Speaking of brains, is anyone else screaming inside their own right now? Experiencing a full-fledged horror-movie montage of every time you’ve scrolled on Instagram in the bathroom stall, or sent Facebook messages during meetings, or looked through trending Twitter hashtags to give you a mid-day laugh? I’ve never done these things because I am a perfect angel when it comes to social media in workplace habits. Just kidding—I’m very guilty, and I am internally melting down about what I previously believed to be mind mind-cleansing breaks. It’s daunting to think that those check-ins just create work that’s inherently unproductive.
So, to give your brain real TLC while on the job, the first step is to set clear boundaries with your technology. I purposely bury my Instagram app three pages deep on my phone’s home screen in a folder labeled “Travel,” just so I can’t impulse check it every 15 minutes. (And when I do have that impulse, it takes me several scrolls and a handful of seconds to actually access the app, helping me check in with myself about my intention.) To lessen your natural nomophobia (that’s a fancy word for FOMO), you also might want to turn off your notifications.

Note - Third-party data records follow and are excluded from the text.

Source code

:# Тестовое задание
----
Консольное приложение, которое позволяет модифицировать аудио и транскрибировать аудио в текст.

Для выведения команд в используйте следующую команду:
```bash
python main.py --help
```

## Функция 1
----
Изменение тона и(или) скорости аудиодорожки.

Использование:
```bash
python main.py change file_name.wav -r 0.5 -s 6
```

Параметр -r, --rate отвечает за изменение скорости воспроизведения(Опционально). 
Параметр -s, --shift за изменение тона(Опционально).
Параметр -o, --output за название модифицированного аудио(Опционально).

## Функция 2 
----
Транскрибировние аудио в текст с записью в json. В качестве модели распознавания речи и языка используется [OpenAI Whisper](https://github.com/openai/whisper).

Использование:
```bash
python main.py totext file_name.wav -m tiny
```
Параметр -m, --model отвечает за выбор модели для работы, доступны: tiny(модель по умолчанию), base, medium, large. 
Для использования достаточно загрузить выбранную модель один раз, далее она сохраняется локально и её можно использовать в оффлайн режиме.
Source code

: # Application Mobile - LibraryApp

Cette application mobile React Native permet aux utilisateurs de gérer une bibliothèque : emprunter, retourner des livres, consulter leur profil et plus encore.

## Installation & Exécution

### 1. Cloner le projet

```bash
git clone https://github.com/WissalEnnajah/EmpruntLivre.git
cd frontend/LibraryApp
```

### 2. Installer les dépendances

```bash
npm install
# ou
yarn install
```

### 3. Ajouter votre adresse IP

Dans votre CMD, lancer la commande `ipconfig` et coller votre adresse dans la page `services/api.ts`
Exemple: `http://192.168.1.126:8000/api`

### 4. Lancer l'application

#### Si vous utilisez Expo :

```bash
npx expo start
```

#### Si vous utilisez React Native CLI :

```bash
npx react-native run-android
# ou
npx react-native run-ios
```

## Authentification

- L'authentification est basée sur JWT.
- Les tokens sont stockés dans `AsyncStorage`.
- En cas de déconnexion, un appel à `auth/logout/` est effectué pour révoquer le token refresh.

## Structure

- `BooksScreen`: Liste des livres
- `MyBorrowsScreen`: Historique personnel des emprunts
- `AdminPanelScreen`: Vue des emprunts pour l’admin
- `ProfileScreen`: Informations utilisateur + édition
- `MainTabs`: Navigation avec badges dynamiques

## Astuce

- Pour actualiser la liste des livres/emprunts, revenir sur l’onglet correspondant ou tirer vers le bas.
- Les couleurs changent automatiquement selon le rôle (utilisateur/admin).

The real trick for identifying a break that will actually restore you, though, is finding a complete substitute for a social media check-in. When you find yourself dulled by the workday and tempted to check Facebook, redirect to an activity that’ll actually give your brain a rest. Taking a walk in nature can help reduce stress, and if you’re an urban-dweller, a walk around the block counts, too. Or maybe allow yourself five minutes of meditation at your desk to improve your focus. Even the simple act of daydreaming or reflecting on positive memories can help banish bad feelings when you’re mid-workday.